This research brief explores the intersection of clinical intuition and algorithmic dependence through the lens of a Consultant Radiologist. As AI moves from a theoretical tool to a functional teammate in diagnostic imaging, the psychological shift from active searcher to passive verifier creates a new landscape for potential error and miscalibrated trust.
Dr. Peter Johnson, MBBS, DM, FRCR- Consultant Radiologist: Dr. Peter Johnson is a distinguished Jamaican Radiologist with over 30 years of clinical and academic experience. A Fellow of the Royal College of Radiologists (UK) and former Head of Radiology at the University of the West Indies (UWI), Mona, he is a pioneer in Caribbean medical imaging, notably establishing the region's first double-screening mammography service.

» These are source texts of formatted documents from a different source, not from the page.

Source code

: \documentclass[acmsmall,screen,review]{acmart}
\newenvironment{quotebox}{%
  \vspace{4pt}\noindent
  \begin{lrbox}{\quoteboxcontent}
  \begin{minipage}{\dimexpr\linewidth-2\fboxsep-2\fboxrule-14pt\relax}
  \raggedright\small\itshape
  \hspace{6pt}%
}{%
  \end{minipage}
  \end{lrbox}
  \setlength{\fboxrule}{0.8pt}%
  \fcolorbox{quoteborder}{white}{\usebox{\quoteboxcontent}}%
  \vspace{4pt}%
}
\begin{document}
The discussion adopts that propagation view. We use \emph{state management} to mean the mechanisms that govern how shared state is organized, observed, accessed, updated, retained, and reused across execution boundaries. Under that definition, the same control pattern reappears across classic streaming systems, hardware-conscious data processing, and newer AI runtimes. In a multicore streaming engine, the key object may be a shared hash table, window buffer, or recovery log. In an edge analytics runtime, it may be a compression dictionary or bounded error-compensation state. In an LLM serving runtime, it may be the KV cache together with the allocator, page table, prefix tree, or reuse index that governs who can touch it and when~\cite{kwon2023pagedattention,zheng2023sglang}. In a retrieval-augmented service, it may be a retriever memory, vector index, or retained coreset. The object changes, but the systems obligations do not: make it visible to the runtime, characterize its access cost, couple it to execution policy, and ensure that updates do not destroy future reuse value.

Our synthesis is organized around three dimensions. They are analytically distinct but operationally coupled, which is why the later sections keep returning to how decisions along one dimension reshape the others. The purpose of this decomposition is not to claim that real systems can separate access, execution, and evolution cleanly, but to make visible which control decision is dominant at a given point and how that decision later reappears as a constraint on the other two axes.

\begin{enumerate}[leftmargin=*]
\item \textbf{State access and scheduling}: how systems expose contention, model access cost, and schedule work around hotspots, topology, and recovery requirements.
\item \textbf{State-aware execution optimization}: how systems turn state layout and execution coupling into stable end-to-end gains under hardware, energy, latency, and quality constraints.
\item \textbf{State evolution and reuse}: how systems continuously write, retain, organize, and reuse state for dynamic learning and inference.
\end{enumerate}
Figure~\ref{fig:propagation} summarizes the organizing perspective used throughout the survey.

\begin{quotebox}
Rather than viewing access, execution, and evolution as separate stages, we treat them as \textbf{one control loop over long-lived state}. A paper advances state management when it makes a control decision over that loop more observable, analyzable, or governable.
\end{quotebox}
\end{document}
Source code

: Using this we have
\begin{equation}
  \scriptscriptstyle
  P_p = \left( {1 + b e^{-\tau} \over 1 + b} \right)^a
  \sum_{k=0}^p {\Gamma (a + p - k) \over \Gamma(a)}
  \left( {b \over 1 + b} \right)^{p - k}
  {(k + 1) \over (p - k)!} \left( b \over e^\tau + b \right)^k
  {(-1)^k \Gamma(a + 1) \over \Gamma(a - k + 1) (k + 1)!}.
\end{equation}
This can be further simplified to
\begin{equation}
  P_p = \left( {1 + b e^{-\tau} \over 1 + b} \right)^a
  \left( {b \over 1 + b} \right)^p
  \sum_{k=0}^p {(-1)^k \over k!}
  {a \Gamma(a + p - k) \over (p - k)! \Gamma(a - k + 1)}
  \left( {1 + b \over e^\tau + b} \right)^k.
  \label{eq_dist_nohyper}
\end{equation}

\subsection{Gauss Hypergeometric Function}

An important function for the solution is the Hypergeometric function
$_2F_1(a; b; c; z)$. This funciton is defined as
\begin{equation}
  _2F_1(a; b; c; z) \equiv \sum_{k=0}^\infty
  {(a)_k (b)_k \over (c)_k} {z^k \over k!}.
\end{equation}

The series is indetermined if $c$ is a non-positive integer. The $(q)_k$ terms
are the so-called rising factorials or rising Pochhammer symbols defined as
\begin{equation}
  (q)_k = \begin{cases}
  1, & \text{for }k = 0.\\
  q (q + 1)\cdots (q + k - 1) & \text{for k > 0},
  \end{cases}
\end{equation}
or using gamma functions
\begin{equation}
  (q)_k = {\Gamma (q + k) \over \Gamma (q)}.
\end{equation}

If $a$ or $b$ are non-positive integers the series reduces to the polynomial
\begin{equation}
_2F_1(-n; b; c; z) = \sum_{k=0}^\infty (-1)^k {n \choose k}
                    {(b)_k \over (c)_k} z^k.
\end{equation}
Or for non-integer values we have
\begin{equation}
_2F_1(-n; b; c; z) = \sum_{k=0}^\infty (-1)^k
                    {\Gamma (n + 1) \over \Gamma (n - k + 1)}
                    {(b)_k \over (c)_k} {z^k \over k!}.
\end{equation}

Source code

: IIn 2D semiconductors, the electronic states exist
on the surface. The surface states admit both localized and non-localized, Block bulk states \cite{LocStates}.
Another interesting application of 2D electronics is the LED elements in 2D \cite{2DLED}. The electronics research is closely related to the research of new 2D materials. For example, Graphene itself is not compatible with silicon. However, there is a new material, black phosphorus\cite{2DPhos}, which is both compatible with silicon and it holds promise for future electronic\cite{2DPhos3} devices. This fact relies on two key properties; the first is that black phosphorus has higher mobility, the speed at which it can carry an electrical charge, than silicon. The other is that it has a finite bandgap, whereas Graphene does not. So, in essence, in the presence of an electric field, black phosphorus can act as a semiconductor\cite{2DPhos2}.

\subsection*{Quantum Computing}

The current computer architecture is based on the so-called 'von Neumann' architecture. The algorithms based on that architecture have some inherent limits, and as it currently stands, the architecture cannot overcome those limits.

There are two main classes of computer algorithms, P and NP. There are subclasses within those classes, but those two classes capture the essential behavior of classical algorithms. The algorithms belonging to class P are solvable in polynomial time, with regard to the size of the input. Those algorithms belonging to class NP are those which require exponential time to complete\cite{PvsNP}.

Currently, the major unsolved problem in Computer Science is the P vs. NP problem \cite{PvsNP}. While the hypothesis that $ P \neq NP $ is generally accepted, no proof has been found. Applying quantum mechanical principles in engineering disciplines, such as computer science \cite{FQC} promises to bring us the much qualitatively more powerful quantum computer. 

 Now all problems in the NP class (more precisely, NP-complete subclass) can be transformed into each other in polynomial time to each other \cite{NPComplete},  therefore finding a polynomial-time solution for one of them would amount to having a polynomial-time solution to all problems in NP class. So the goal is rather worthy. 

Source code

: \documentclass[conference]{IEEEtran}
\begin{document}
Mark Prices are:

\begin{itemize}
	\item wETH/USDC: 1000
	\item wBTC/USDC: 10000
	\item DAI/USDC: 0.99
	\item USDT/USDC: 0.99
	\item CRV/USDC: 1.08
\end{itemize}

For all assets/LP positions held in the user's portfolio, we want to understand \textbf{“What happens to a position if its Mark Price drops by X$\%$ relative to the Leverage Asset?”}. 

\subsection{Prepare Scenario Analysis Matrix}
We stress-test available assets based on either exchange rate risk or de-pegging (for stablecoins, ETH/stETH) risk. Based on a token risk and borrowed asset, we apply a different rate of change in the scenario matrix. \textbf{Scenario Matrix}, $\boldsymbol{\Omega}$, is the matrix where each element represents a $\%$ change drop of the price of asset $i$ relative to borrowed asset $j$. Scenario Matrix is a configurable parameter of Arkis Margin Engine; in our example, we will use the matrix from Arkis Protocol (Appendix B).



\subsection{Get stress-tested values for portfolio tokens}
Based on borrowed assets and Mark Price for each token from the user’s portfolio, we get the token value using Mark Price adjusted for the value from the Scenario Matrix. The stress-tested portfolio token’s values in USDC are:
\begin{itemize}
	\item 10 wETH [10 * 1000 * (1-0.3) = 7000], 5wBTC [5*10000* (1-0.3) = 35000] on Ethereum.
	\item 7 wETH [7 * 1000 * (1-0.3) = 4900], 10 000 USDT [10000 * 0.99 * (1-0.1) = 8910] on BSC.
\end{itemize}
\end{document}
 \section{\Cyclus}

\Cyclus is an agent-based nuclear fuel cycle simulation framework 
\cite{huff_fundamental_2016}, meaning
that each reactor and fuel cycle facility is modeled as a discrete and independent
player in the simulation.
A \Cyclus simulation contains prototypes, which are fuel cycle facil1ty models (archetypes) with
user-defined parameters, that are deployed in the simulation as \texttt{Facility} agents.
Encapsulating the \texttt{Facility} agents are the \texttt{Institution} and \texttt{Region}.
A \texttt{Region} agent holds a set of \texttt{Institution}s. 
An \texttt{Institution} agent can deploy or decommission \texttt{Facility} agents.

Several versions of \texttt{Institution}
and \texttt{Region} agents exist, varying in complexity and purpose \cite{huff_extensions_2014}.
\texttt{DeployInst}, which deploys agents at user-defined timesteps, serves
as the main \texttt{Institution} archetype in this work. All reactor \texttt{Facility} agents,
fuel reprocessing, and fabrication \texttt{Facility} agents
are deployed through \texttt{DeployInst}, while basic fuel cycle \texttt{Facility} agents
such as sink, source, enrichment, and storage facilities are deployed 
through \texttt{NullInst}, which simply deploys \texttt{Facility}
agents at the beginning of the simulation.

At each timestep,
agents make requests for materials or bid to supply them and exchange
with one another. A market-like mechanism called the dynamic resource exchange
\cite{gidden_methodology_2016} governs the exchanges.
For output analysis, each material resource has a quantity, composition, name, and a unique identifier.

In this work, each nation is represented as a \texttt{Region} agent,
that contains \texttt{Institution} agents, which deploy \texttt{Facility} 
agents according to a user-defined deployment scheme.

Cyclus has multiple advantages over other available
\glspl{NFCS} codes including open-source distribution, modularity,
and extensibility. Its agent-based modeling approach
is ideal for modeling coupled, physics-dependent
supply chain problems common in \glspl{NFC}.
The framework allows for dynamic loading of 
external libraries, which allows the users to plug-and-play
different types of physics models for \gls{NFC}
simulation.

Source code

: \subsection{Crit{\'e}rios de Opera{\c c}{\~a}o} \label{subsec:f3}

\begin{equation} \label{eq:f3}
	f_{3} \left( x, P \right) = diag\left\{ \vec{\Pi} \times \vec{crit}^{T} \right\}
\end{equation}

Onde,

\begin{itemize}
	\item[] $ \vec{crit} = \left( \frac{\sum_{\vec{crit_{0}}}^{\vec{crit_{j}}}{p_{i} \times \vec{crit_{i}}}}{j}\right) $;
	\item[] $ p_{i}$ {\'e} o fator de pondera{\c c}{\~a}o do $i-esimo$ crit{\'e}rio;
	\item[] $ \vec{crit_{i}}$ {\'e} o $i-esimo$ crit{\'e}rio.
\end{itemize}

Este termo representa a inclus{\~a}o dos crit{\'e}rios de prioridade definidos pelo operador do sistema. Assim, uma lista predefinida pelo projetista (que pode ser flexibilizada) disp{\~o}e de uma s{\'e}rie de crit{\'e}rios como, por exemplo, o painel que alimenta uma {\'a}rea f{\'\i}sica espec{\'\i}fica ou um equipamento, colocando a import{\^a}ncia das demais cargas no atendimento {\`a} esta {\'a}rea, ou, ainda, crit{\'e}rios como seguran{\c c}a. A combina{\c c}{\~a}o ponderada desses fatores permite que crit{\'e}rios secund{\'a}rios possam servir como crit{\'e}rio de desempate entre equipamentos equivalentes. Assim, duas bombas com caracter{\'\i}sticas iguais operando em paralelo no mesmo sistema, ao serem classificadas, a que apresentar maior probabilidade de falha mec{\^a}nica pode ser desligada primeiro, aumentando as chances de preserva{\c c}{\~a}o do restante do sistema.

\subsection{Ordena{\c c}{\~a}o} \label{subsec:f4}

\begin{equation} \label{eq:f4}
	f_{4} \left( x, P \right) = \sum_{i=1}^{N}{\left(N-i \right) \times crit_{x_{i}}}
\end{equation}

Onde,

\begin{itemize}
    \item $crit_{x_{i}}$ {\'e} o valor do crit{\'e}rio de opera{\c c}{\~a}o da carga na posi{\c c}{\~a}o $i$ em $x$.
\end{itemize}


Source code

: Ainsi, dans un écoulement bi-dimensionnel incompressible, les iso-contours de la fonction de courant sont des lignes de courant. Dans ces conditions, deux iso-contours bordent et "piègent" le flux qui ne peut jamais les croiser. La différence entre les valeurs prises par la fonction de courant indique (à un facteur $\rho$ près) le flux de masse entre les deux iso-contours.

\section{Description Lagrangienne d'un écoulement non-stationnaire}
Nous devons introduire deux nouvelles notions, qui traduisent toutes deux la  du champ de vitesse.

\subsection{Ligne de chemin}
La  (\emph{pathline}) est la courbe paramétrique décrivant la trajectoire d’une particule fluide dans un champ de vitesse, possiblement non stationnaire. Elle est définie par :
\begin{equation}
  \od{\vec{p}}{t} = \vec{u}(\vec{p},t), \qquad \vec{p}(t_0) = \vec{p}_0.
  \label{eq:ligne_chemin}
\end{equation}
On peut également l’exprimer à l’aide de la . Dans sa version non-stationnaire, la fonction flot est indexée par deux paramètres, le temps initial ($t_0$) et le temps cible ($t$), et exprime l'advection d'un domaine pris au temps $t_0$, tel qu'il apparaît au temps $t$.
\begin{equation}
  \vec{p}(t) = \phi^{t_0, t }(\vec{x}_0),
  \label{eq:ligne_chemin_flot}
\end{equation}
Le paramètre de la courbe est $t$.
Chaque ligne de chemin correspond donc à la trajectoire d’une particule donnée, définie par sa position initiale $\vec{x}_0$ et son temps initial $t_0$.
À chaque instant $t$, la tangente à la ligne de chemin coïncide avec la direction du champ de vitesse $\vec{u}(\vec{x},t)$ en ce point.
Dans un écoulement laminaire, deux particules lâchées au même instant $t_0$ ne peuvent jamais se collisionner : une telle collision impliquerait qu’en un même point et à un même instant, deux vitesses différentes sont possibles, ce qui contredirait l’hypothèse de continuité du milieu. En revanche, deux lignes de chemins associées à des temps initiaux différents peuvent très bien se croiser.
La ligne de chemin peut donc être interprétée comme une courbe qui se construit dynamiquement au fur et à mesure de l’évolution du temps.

Currently a Consultant at West Indies Radiology Outsourcing Limited (WIROL) and the University Hospital of the West Indies (UHWI), his work focuses on the intersection of diagnostic accuracy and emerging technology
1. On Observer Laziness
I asked whether AI might make radiologists lazy observers who stop hunting for anomalies because the software didn't flag them.
"It depends on how the AI is adopted: "If the AI is trusted as a stand-alone triage solution for separating 'normals' from 'abnormals...i.e. flagging an abnormality', and the radiologist won't look at the 'normals', potentially resulting in misses by the AI. Here, the understanding is that the radiologist only looks at the abnormals.....this won't cause 'laziness' but can result in significant problems if the AI is missing things.
The other scenario is that the radiologist prioritize the 'abnormals' flagged, reporting those first. He/she then goes through the 'normals' to verify their findings. In this scenario, if the radiologist finds that the AI is getting it right all of the time, he/she might just not bother to formally re-evaluate these images, and essentially 'rubber stamp' the results.....resulting in them becoming 'lazy' (i.e. dangerous) observers."
2. On Explainable AI
If the AI points to a "finding" but can’t explain the logic, do you think you would be actually diagnosing the patient or just trust-falling into a black box?
"Inherently the 'logic' AI uses isn't explainable in most cases. If it is reliably and consistently getting the answers correct, we will inevitably have to trust the process."
3. On Algorithm Aversion
Regarding how one recovers trust after the AI makes a stupid mistake that even a first-year resident wouldn't make:
"Yes. These mistakes are typically the result of training. If wrong data is introduced in the training process, mistakes will happen. The important thing is to pick these up early and re-evaluate the training data and make the necessary corrections."